ESNII, the European Sustainable Nuclear Industry Initiative, is an European framework of collaboration, led by the industry, but involving also research bodies and nuclear stakeholders, aiming at promoting the development of Gen-IV Fast Neutron Reactor technologies, together with the supporting research infrastructures, fuel facilities and R&D work [1].
Under the ESNII umbrella, four projects are boosted in Europe, as depicted in Figure 1.
ASTRID is the SFR industrial prototype, and it represents the shorter-term option for fast nuclear reactor in Europe being based on the proven sodium technology [2]. ALFRED is the European demonstrator of Lead cooled Fast Reactor (LFR) technology, to be constructed in Romania [3]. MYRRHA, under construction in Mol (Belgium) is a multipurpose fast neutron spectrum irradiation facility proposed to operate as a large research infrastructure [4]. MYRRHA will also demonstrate the technological feasibility of the Accelerator Driven System (ADS) operated for waste transmutation.

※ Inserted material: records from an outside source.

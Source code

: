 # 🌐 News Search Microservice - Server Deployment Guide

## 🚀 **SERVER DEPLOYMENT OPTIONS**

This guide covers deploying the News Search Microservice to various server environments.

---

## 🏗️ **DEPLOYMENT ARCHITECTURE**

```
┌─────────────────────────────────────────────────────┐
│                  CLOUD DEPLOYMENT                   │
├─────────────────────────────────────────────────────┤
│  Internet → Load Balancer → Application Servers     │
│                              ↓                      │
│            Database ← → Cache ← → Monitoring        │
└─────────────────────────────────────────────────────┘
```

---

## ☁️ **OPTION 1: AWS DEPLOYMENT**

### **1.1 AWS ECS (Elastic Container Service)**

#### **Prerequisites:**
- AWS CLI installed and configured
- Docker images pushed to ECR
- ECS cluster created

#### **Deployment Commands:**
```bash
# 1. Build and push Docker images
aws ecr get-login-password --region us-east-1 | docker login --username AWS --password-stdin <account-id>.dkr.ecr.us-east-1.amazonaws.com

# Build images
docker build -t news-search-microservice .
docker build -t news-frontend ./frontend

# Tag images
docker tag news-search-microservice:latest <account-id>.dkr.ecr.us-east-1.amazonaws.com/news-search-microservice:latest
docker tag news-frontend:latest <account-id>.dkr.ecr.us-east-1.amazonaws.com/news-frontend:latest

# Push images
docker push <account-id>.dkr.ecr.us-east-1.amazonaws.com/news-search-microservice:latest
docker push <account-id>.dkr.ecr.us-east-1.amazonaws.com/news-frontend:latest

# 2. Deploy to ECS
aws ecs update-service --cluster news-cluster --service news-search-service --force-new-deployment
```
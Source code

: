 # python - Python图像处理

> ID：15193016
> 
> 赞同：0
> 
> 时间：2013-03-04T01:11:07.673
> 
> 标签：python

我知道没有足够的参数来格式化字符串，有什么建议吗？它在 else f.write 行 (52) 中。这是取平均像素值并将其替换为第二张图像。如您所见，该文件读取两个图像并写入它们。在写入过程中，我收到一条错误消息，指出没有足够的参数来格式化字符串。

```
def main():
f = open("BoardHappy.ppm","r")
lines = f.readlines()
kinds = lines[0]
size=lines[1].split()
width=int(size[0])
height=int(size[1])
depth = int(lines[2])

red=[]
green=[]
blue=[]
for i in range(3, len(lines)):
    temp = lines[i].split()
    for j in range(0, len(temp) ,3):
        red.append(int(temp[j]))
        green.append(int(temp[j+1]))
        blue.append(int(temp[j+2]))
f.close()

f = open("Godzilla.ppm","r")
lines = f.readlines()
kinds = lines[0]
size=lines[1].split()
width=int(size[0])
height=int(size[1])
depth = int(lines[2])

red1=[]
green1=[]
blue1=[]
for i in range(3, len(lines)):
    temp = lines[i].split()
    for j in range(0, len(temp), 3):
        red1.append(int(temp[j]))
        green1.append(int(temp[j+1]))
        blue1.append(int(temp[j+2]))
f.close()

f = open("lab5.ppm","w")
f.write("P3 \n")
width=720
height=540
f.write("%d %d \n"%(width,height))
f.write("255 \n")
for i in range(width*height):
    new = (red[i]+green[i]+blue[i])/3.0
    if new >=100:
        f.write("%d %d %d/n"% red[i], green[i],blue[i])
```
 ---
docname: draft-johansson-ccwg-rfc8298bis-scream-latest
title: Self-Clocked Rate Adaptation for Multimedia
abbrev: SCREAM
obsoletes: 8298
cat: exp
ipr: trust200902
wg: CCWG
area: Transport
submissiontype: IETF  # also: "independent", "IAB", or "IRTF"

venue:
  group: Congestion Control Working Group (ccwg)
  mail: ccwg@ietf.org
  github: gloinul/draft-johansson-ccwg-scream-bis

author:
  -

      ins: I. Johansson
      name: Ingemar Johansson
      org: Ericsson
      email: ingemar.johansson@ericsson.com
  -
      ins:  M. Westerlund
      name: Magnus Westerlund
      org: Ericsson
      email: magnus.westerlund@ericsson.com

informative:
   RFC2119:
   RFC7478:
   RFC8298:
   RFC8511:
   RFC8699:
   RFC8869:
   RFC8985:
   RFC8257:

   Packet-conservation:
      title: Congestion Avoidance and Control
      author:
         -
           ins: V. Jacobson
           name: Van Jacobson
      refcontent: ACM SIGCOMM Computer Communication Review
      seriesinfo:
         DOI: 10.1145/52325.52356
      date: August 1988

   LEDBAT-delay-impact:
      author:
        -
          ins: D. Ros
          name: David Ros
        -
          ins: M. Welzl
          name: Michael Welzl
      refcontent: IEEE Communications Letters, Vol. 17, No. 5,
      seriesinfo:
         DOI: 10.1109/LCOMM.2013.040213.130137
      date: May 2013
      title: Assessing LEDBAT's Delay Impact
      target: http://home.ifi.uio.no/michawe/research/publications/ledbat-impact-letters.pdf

The last is SEALER, a small lead cooled reactor, which is currently under development by the Swedish company LeadCold. It is designed to provide reliable and safe production of power/electricity for remote sites [5]. Except for the SEALER concept, the reactors under consideration have been described in IAEA [6] and the IAEA booklet on the status of fast reactor designs and concepts [7].
For the technological development of the above mentioned projects, many efforts are devoted to the development of liquid metal technologies (lead, lead-alloys, sodium), and as consequence thermal-hydraulics of liquid metal is considered one of the key scientific subjects in the design and safety analysis. Many efforts have been spent in Europe for addressing thermal-hydraulic issues as reported in [8–16]. To address thermal-hydraulic issues, analytical and empirical correlations are proposed and verified, system thermal hydraulics (STH) and sub-channels codes implemented and validated. In the last fifteen years, Computational Fluid Dynamics (CFD) techniques are playing a relevant role in the design and safety assessment of liquid metal cooled fast reactors.
To advance progress in this field, the collaborative Horizon 2020 thermal hydraulic Simulations and Experiments for the Safety Assessment of MEtal cooled reactors (SESAME) project, sponsored by the European Commission, was initialized in 2015 with duration of 4 years. This project ended in 2019 [17].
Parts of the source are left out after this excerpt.